Figure 3 Green strategies to increase the energy efficiency in WSNs.

The first strategy is the harvesting which is proposed as a remedy to extend the life-time of sensor nodes and enable maintenance-free operation. J. Zheng et al. concerned by energy harvesting methods (EH). Recently, EH has emerged as a promising technology to prolong the lifetime of communication networks according continuously harvesting green energy from environmental sources, such as the wind, vibrations, and sun [37].

J. Zheng et al. optimize harvesting in two dimensions. First: dynamic (activation) mode adaptation in temporal dimension. Second: Energy balancing in the spatial dimension. To remedy the temporal mode adaption in the mobile and unknown environment, the reinforcement learning techniques is used. Also, they based on decentralized optimization and the game theory to local information [14]. See “Figure 4 Energy Harvesting in wireless sensor network”.

Figure 4 Energy Harvesting.

The second strategy is the solar system, wind, and photovoltaic: Traditional wireless sensor network is always powered by batteries because it is easy to use. However, the limited capacity of battery, maximizing network lifetime become the most important challenge being studied in wireless sensor network. Generally, the transmission power is the major component of wireless sensor node’s power dissipation. So, the routing protocol using renewable resources is one of the main approaches of extending network life [38]. Figure 5 depicts the solar and wind system.

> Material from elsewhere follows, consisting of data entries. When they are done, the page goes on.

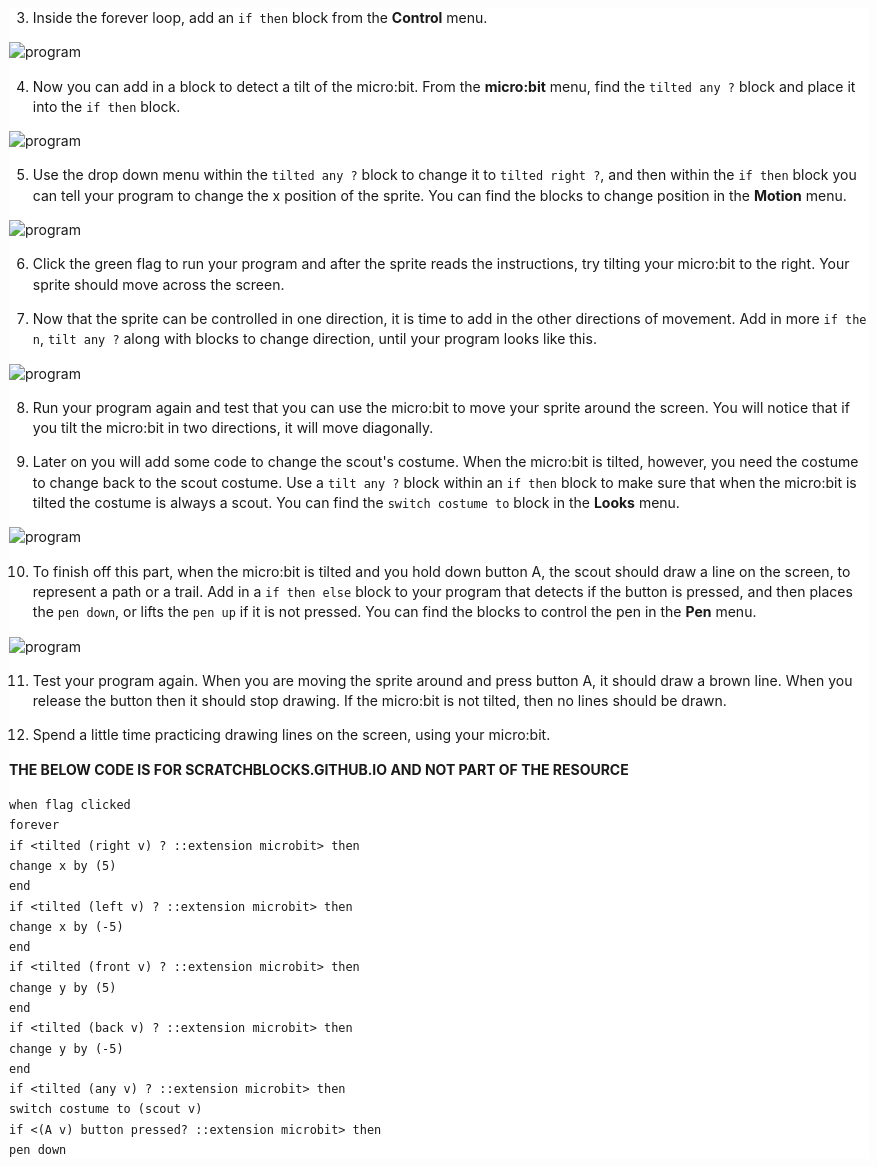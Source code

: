 3. Inside the forever loop, add an `if then` block from the **Control** menu.

![program](assets/script_2.png)

4. Now you can add in a block to detect a tilt of the micro:bit. From the **micro:bit** menu, find the `tilted any ?` block and place it into the `if then` block.

![program](assets/script_3.png)

5. Use the drop down menu within the `tilted any ?` block to change it to `tilted right ?`, and then within the `if then` block you can tell your program to change the x position of the sprite. You can find the blocks to change position in the **Motion** menu.

![program](assets/script_4.png)

6. Click the green flag to run your program and after the sprite reads the instructions, try tilting your micro:bit to the right. Your sprite should move across the screen.

7. Now that the sprite can be controlled in one direction, it is time to add in the other directions of movement. Add in more `if then`, `tilt any ?` along with blocks to change direction, until your program looks like this.

![program](assets/script_5.png)

8. Run your program again and test that you can use the micro:bit to move your sprite around the screen. You will notice that if you tilt the micro:bit in two directions, it will move diagonally.

9. Later on you will add some code to change the scout's costume. When the micro:bit is tilted, however, you need the costume to change back to the scout costume. Use a `tilt any ?` block within an `if then` block to make sure that when the micro:bit is tilted the costume is always a scout. You can find the `switch costume to` block in the **Looks** menu.

![program](assets/script_6.png)

10. To finish off this part, when the micro:bit is tilted and you hold down button A, the scout should draw a line on the screen, to represent a path or a trail. Add in a `if then else` block to your program that detects if the button is pressed, and then places the `pen down`, or lifts the `pen up` if it is not pressed. You can find the blocks to control the pen in the **Pen** menu.

![program](assets/script_7.png)

11. Test your program again. When you are moving the sprite around and press button A, it should draw a brown line. When you release the button then it should stop drawing. If the micro:bit is not tilted, then no lines should be drawn.

12. Spend a little time practicing drawing lines on the screen, using your micro:bit.

**THE BELOW CODE IS FOR SCRATCHBLOCKS.GITHUB.IO AND NOT PART OF THE RESOURCE**
```
when flag clicked
forever
if <tilted (right v) ? ::extension microbit> then
change x by (5)
end
if <tilted (left v) ? ::extension microbit> then
change x by (-5)
end
if <tilted (front v) ? ::extension microbit> then
change y by (5)
end
if <tilted (back v) ? ::extension microbit> then
change y by (-5)
end
if <tilted (any v) ? ::extension microbit> then
switch costume to (scout v)
if <(A v) button pressed? ::extension microbit> then
pen down
```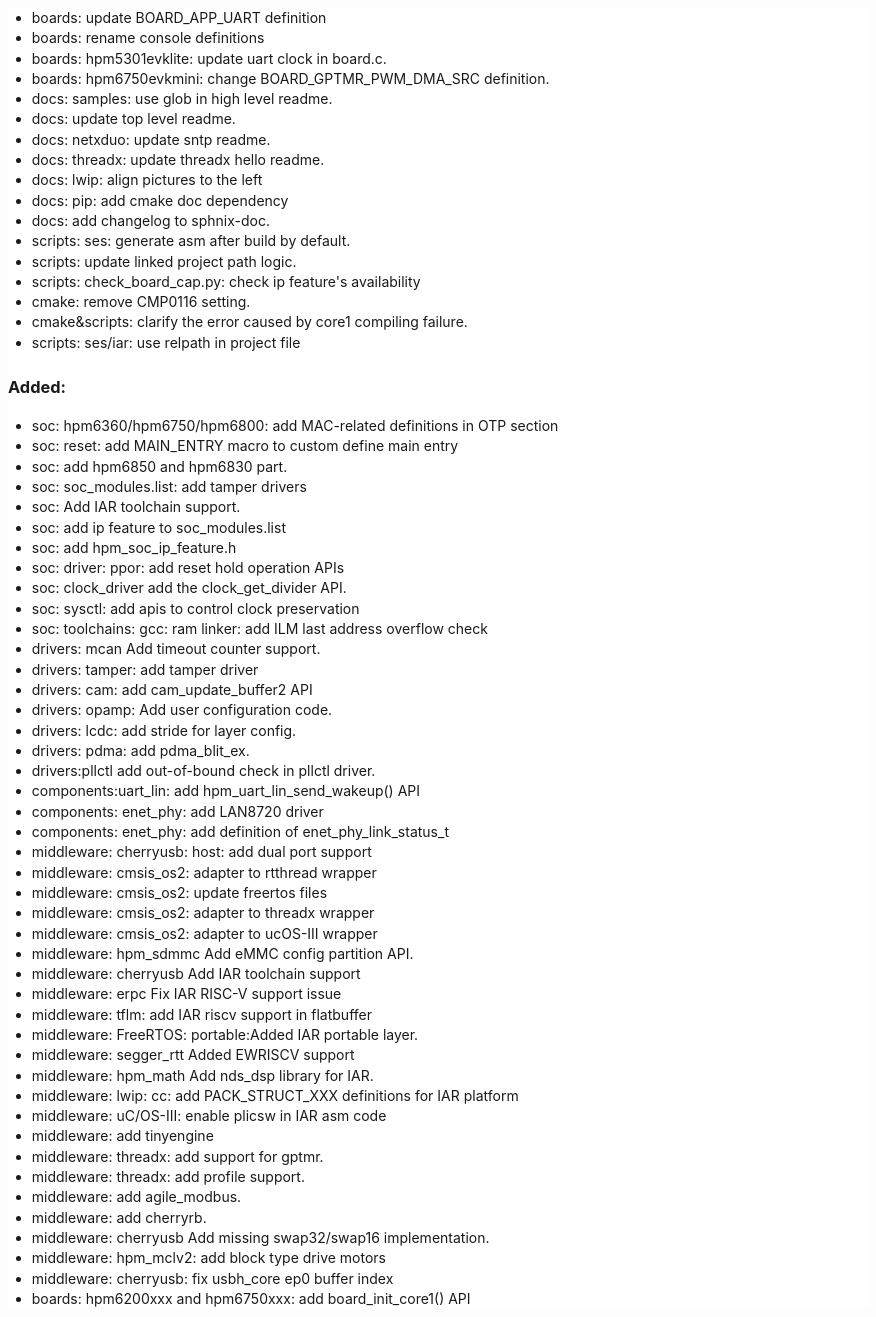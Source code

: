   - boards: update BOARD_APP_UART definition
  - boards: rename console definitions
  - boards: hpm5301evklite: update uart clock in board.c.
  - boards: hpm6750evkmini: change BOARD_GPTMR_PWM_DMA_SRC definition.
  - docs: samples: use glob in high level readme.
  - docs: update top level readme.
  - docs: netxduo: update sntp readme.
  - docs: threadx: update threadx hello readme.
  - docs: lwip: align pictures to the left
  - docs: pip: add cmake doc dependency
  - docs: add changelog to sphnix-doc.
  - scripts: ses: generate asm after build by default.
  - scripts: update linked project path logic.
  - scripts: check_board_cap.py: check ip feature's availability
  - cmake: remove CMP0116 setting.
  - cmake&scripts: clarify the error caused by core1 compiling failure.
  - scripts: ses/iar: use relpath in project file

### Added:
  - soc: hpm6360/hpm6750/hpm6800: add MAC-related definitions in OTP section
  - soc: reset: add MAIN_ENTRY macro to custom define main entry
  - soc: add hpm6850 and hpm6830 part.
  - soc: soc_modules.list: add tamper drivers
  - soc: Add IAR toolchain support.
  - soc: add ip feature to soc_modules.list
  - soc: add hpm_soc_ip_feature.h
  - soc: driver: ppor: add reset hold operation APIs
  - soc: clock_driver add the clock_get_divider API.
  - soc: sysctl: add apis to control clock preservation
  - soc: toolchains: gcc: ram linker: add ILM last address overflow check
  - drivers: mcan Add timeout counter support.
  - drivers: tamper: add tamper driver
  - drivers: cam: add cam_update_buffer2 API
  - drivers: opamp: Add user configuration code.
  - drivers: lcdc: add stride for layer config.
  - drivers: pdma: add pdma_blit_ex.
  - drivers:pllctl add out-of-bound check in pllctl driver.
  - components:uart_lin: add hpm_uart_lin_send_wakeup() API
  - components: enet_phy: add LAN8720 driver
  - components: enet_phy: add definition of enet_phy_link_status_t
  - middleware: cherryusb: host: add dual port support
  - middleware: cmsis_os2: adapter to rtthread wrapper
  - middleware: cmsis_os2: update freertos files
  - middleware: cmsis_os2: adapter to threadx wrapper
  - middleware: cmsis_os2: adapter to ucOS-III wrapper
  - middleware: hpm_sdmmc Add eMMC config partition API.
  - middleware: cherryusb Add IAR toolchain support
  - middleware: erpc Fix IAR RISC-V support issue
  - middleware: tflm: add IAR riscv support in flatbuffer
  - middleware: FreeRTOS: portable:Added IAR portable layer.
  - middleware: segger_rtt Added EWRISCV support
  - middleware: hpm_math Add nds_dsp library for IAR.
  - middleware: lwip: cc: add PACK_STRUCT_XXX definitions for IAR platform
  - middleware: uC/OS-III: enable plicsw in IAR asm code
  - middleware: add tinyengine
  - middleware: threadx: add support for gptmr.
  - middleware: threadx: add profile support.
  - middleware: add agile_modbus.
  - middleware: add cherryrb.
  - middleware: cherryusb Add missing swap32/swap16 implementation.
  - middleware: hpm_mclv2: add block type drive motors
  - middleware: cherryusb: fix usbh_core ep0 buffer index
  - boards: hpm6200xxx and hpm6750xxx: add board_init_core1() API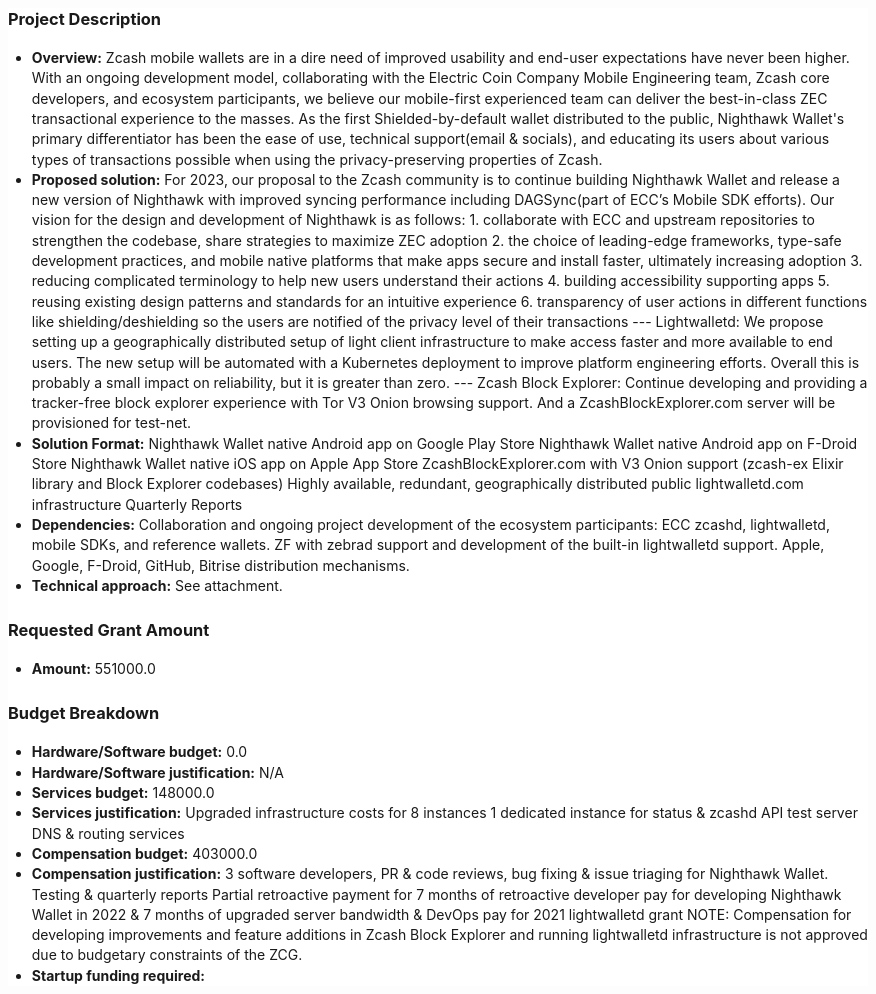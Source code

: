### Project Description

- **Overview:**
  Zcash mobile wallets are in a dire need of improved usability and end-user expectations have never been higher. With an ongoing development model, collaborating with the Electric Coin Company Mobile Engineering team, Zcash core developers, and ecosystem participants, we believe our mobile-first experienced team can deliver the best-in-class ZEC transactional experience to the masses. As the first Shielded-by-default wallet distributed to the public, Nighthawk Wallet's primary differentiator has been the ease of use, technical support(email & socials), and educating its users about various types of transactions possible when using the privacy-preserving properties of Zcash.
- **Proposed solution:**
  For 2023, our proposal to the Zcash community is to continue building Nighthawk Wallet and release a new version of Nighthawk with improved syncing performance including DAGSync(part of ECC’s Mobile SDK efforts). Our vision for the design and development of Nighthawk is as follows: 1. collaborate with ECC and upstream repositories to strengthen the codebase, share strategies to maximize ZEC adoption 2. the choice of leading-edge frameworks, type-safe development practices, and mobile native platforms that make apps secure and install faster, ultimately increasing adoption 3. reducing complicated terminology to help new users understand their actions 4. building accessibility supporting apps 5. reusing existing design patterns and standards for an intuitive experience 6. transparency of user actions in different functions like shielding/deshielding so the users are notified of the privacy level of their transactions --- Lightwalletd: We propose setting up a geographically distributed setup of light client infrastructure to make access faster and more available to end users. The new setup will be automated with a Kubernetes deployment to improve platform engineering efforts. Overall this is probably a small impact on reliability, but it is greater than zero. --- Zcash Block Explorer: Continue developing and providing a tracker-free block explorer experience with Tor V3 Onion browsing support. And a ZcashBlockExplorer.com server will be provisioned for test-net.
- **Solution Format:**
  Nighthawk Wallet native Android app on Google Play Store Nighthawk Wallet native Android app on F-Droid Store Nighthawk Wallet native iOS app on Apple App Store ZcashBlockExplorer.com with V3 Onion support (zcash-ex Elixir library and Block Explorer codebases) Highly available, redundant, geographically distributed public lightwalletd.com infrastructure Quarterly Reports
- **Dependencies:**
  Collaboration and ongoing project development of the ecosystem participants: ECC zcashd, lightwalletd, mobile SDKs, and reference wallets. ZF with zebrad support and development of the built-in lightwalletd support. Apple, Google, F-Droid, GitHub, Bitrise distribution mechanisms.
- **Technical approach:**
  See attachment.

### Requested Grant Amount

- **Amount:**
  551000.0

### Budget Breakdown

- **Hardware/Software budget:**
  0.0
- **Hardware/Software justification:**
  N/A
- **Services budget:**
  148000.0
- **Services justification:**
  Upgraded infrastructure costs for 8 instances 1 dedicated instance for status & zcashd API test server DNS & routing services
- **Compensation budget:**
  403000.0
- **Compensation justification:**
  3 software developers, PR & code reviews, bug fixing & issue triaging for Nighthawk Wallet. Testing & quarterly reports Partial retroactive payment for 7 months of retroactive developer pay for developing Nighthawk Wallet in 2022 & 7 months of upgraded server bandwidth & DevOps pay for 2021 lightwalletd grant NOTE: Compensation for developing improvements and feature additions in Zcash Block Explorer and running lightwalletd infrastructure is not approved due to budgetary constraints of the ZCG.
- **Startup funding required:**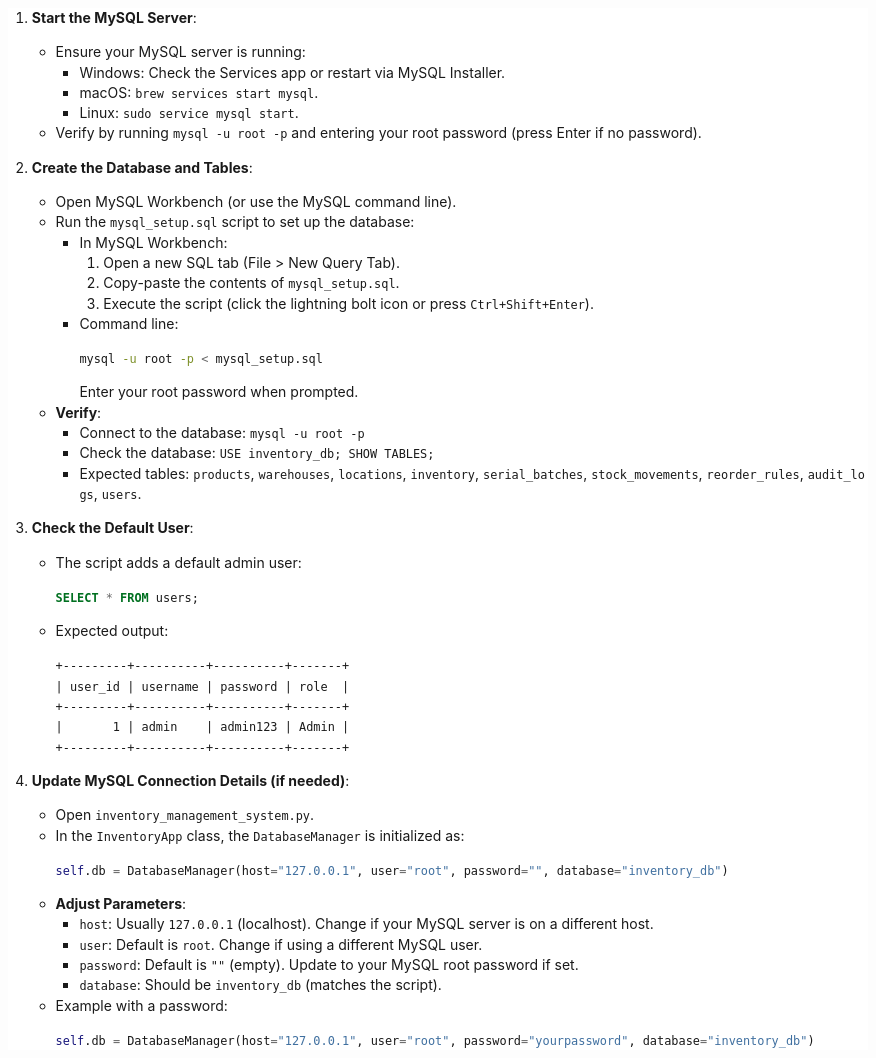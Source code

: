1. **Start the MySQL Server**:
   - Ensure your MySQL server is running:
     - Windows: Check the Services app or restart via MySQL Installer.
     - macOS: `brew services start mysql`.
     - Linux: `sudo service mysql start`.
   - Verify by running `mysql -u root -p` and entering your root password (press Enter if no password).

2. **Create the Database and Tables**:
   - Open MySQL Workbench (or use the MySQL command line).
   - Run the `mysql_setup.sql` script to set up the database:
     - In MySQL Workbench:
       1. Open a new SQL tab (File > New Query Tab).
       2. Copy-paste the contents of `mysql_setup.sql`.
       3. Execute the script (click the lightning bolt icon or press `Ctrl+Shift+Enter`).
     - Command line:
       ```bash
       mysql -u root -p < mysql_setup.sql
       ```
       Enter your root password when prompted.
   - **Verify**:
     - Connect to the database: `mysql -u root -p`
     - Check the database: `USE inventory_db; SHOW TABLES;`
     - Expected tables: `products`, `warehouses`, `locations`, `inventory`, `serial_batches`, `stock_movements`, `reorder_rules`, `audit_logs`, `users`.

3. **Check the Default User**:
   - The script adds a default admin user:
     ```sql
     SELECT * FROM users;
     ```
   - Expected output:
     ```
     +---------+----------+----------+-------+
     | user_id | username | password | role  |
     +---------+----------+----------+-------+
     |       1 | admin    | admin123 | Admin |
     +---------+----------+----------+-------+
     ```

4. **Update MySQL Connection Details (if needed)**:
   - Open `inventory_management_system.py`.
   - In the `InventoryApp` class, the `DatabaseManager` is initialized as:
     ```python
     self.db = DatabaseManager(host="127.0.0.1", user="root", password="", database="inventory_db")
     ```
   - **Adjust Parameters**:
     - `host`: Usually `127.0.0.1` (localhost). Change if your MySQL server is on a different host.
     - `user`: Default is `root`. Change if using a different MySQL user.
     - `password`: Default is `""` (empty). Update to your MySQL root password if set.
     - `database`: Should be `inventory_db` (matches the script).
   - Example with a password:
     ```python
     self.db = DatabaseManager(host="127.0.0.1", user="root", password="yourpassword", database="inventory_db")
     ```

Figure 5 The solar and wind system.

The third strategy is minimizing the number of wake up nodes which didn’t use. The most popular problem known in sensor nodes is the idle listening dissipation, to address this problem, the wake-up radio scheme is proposed. C. Mahapatra et al. concern with wake-up radio scheme, wireless energy harvesting and error control coding to enhance the performance of WSNs and reduce the carbon footprint [36]. They depend on distributed dual sub gradient algorithm based on Lagrange multiplier method. Demonstrate compares the energy profile of a conventional transceiver versus that of a WUR-enabled transceiver. Compared to the traditional method, the main receiver (RX) in the WUR-enabled transceiver is activated only upon receipt of the wake-up command (WU) which is followed by the interrupted message generated by the WUR. The infrequent activation of RX facilitates a substantial energy conservation over the life-time of the wireless node. Clearly, WUR scheme is favourable only if RX is much larger than that of the power consumption of the WUR.

## 4 Hierarchical Strategies

The most efficient way to reduce the overall energy consumption within the cluster is hierarchical clustering by performing aggregation and fusion of data. In this survey we are concerned by hierarchical mechanism. We compare between ten different algorithms in hierarchical methods as shown in Figure 6. These algorithms are: Low Energy Adaptive Clustering Hierarchy (LEACH), Power Efficient Gathering in Sensor Information System (PEGASIS), Constrained shortest Path Energy Aware Routing (CSPEA), Threshold sensitive Energy Efficient sensor Network protocol (TEEN), Concentric Clustering Scheme (CCS), Hybrid Energy Efficient Distributed clustering (HEED), Distributed Energy-Efficient Clustering (DEEC). Stable Election Protocol (SEP), Energy Efficient Cluster Head Election protocol (EECHE), and Distributed Weight-based Energy Efficient Hierarchical (DWEHC).

Figure 6 The Hierarchal strategies.

### 4.1 The Hierarchal Algorithms

LEACH: as we mention before, the leach algorithm is the base stone in energy efficiency in hierarchical methods. It is self-organizing protocol, a clustering, adaptive, and a hierarchical routing protocols. LEACH is proposed to reduce the energy constraint in clustering by changing cluster head (CH) each round time to balance the energy consumption between the nodes in the network to extend the lifetime in WSNs.

Figure 7 Leach structure.

LEACH assume all nodes have the same limited energy and memory (homogeneous) also, the member node sends the data to CH, and CH send it to base station (BS) [39] as shown in “Figure 7. LEACH structure”.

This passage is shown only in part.